Recent work has demonstrated the applicability of cladistic phylogenetic analyses to ratite eggshell (Grellet-Tinner 2000; Zelenitsky and Modesto 2003), possibly doing away with any need for a parataxonomic approach. Grellet-Tinner (2000) conducted a cladistic analysis of eggshell that included fossil and recent palaeognath taxa. His end result included a monophyletic Paleognathae. Zelenitsky and Modesto (2003) found that analyses that included only eggshell characters, only skeletal characters, and both eggshell and skeletal characters produced very similar tree topologies. Although their work included only modern ratites, its implications extend to the fossil record, suggesting that analyses that include eggshells of both fossil ootaxa and recent ratites may provide a basis for the formulation and testing of evolutionary and biogeographic hypotheses. We agree with these workers that cladistic analyses are the best way to test phylogenetic statements regarding eggshell. Yet it is still the case that many taxa have been erected solely on the basis of fossil eggshell, with no association of these specimens to skeletal remains. We maintain that such taxa are more properly referred to as ootaxa and that unless they are either: 1) confidently associated with skeletal remains; or 2) demonstrated cladistically to share synapomorphies with eggs of a skeletally based taxon, their Latin binomials remain parataxonomic. Parataxonomic status does not exclude fossil eggshell from inclusion with skeletal taxa in cladistic phylogenetic analyses, and such analyses do have the capacity to illuminate phylogenetic and evolutionary trends.

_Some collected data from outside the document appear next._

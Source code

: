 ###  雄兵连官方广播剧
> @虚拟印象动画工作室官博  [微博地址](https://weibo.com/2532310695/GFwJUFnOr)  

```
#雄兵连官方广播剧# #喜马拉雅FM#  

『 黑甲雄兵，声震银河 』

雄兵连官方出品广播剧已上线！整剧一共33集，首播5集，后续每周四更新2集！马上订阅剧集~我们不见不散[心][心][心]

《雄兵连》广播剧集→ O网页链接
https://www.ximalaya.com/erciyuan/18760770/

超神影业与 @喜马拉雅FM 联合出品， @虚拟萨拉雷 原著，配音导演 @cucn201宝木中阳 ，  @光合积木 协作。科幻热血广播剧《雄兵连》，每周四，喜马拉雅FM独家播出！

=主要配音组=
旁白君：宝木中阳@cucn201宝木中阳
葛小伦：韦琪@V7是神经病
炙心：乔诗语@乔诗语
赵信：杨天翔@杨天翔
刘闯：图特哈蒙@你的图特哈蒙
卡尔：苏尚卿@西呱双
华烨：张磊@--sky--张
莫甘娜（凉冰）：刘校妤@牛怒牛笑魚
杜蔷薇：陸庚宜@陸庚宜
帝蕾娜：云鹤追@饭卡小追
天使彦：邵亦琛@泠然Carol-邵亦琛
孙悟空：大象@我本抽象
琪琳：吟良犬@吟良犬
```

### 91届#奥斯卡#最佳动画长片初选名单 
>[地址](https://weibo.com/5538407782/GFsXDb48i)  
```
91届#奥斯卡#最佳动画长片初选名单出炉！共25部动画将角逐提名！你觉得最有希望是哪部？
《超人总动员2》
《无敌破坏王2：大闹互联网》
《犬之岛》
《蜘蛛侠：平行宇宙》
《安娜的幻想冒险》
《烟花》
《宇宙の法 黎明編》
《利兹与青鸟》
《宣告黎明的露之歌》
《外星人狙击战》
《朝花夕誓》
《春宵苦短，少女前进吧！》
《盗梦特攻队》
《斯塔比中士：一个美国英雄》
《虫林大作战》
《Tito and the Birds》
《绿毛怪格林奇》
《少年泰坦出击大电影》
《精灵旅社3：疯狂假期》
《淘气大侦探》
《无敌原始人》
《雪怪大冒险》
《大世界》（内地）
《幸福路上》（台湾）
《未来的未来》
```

In discussing the Namibian eggshell taxa, we employ the taxonomic nomenclature used by the original authors (Pickford and Dauphin 1993; Pickford et al. 1995) purely for simplicity's sake and with the aim of avoiding unnecessary confusion in the literature. These taxa are, however, understood to be ootaxa, and are referred to as such throughout. We elect to replace the commonly used term 'aepyornithoid' with the more meaningful 'aepyornithid-like' (or 'aepyornithid-type', as appropriate), which refers to the actual family-level taxon.